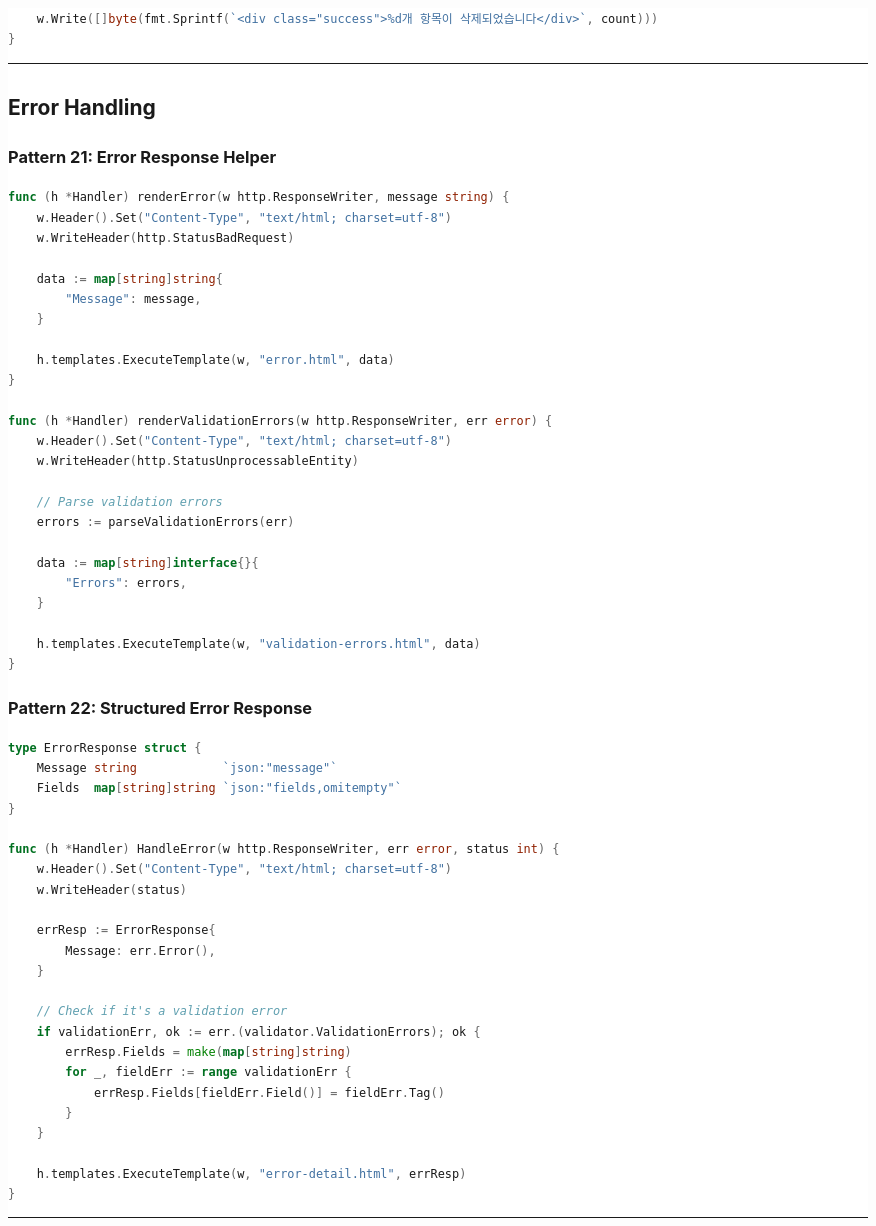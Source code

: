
 ```go
    w.Write([]byte(fmt.Sprintf(`<div class="success">%d개 항목이 삭제되었습니다</div>`, count)))
}
```

---

## Error Handling

### Pattern 21: Error Response Helper
```go
func (h *Handler) renderError(w http.ResponseWriter, message string) {
    w.Header().Set("Content-Type", "text/html; charset=utf-8")
    w.WriteHeader(http.StatusBadRequest)

    data := map[string]string{
        "Message": message,
    }

    h.templates.ExecuteTemplate(w, "error.html", data)
}

func (h *Handler) renderValidationErrors(w http.ResponseWriter, err error) {
    w.Header().Set("Content-Type", "text/html; charset=utf-8")
    w.WriteHeader(http.StatusUnprocessableEntity)

    // Parse validation errors
    errors := parseValidationErrors(err)

    data := map[string]interface{}{
        "Errors": errors,
    }

    h.templates.ExecuteTemplate(w, "validation-errors.html", data)
}
```

### Pattern 22: Structured Error Response
```go
type ErrorResponse struct {
    Message string            `json:"message"`
    Fields  map[string]string `json:"fields,omitempty"`
}

func (h *Handler) HandleError(w http.ResponseWriter, err error, status int) {
    w.Header().Set("Content-Type", "text/html; charset=utf-8")
    w.WriteHeader(status)

    errResp := ErrorResponse{
        Message: err.Error(),
    }

    // Check if it's a validation error
    if validationErr, ok := err.(validator.ValidationErrors); ok {
        errResp.Fields = make(map[string]string)
        for _, fieldErr := range validationErr {
            errResp.Fields[fieldErr.Field()] = fieldErr.Tag()
        }
    }

    h.templates.ExecuteTemplate(w, "error-detail.html", errResp)
}
```

---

------------------------------------------------------------

About this exercise:
Retype the listing exactly and drop the pictures.

Task result:
Source code

:
 ```go
    w.Write([]byte(fmt.Sprintf(`<div class="success">%d개 항목이 삭제되었습니다</div>`, count)))
}
```

---

## Error Handling

### Pattern 21: Error Response Helper
```go
func (h *Handler) renderError(w http.ResponseWriter, message string) {
    w.Header().Set("Content-Type", "text/html; charset=utf-8")
    w.WriteHeader(http.StatusBadRequest)

    data := map[string]string{
        "Message": message,
    }

    h.templates.ExecuteTemplate(w, "error.html", data)
}

func (h *Handler) renderValidationErrors(w http.ResponseWriter, err error) {
    w.Header().Set("Content-Type", "text/html; charset=utf-8")
    w.WriteHeader(http.StatusUnprocessableEntity)

    // Parse validation errors
    errors := parseValidationErrors(err)

    data := map[string]interface{}{
        "Errors": errors,
    }

    h.templates.ExecuteTemplate(w, "validation-errors.html", data)
}
```

### Pattern 22: Structured Error Response
```go
type ErrorResponse struct {
    Message string            `json:"message"`
    Fields  map[string]string `json:"fields,omitempty"`
}

func (h *Handler) HandleError(w http.ResponseWriter, err error, status int) {
    w.Header().Set("Content-Type", "text/html; charset=utf-8")
    w.WriteHeader(status)

    errResp := ErrorResponse{
        Message: err.Error(),
    }

    // Check if it's a validation error
    if validationErr, ok := err.(validator.ValidationErrors); ok {
        errResp.Fields = make(map[string]string)
        for _, fieldErr := range validationErr {
            errResp.Fields[fieldErr.Field()] = fieldErr.Tag()
        }
    }

    h.templates.ExecuteTemplate(w, "error-detail.html", errResp)
}
```

---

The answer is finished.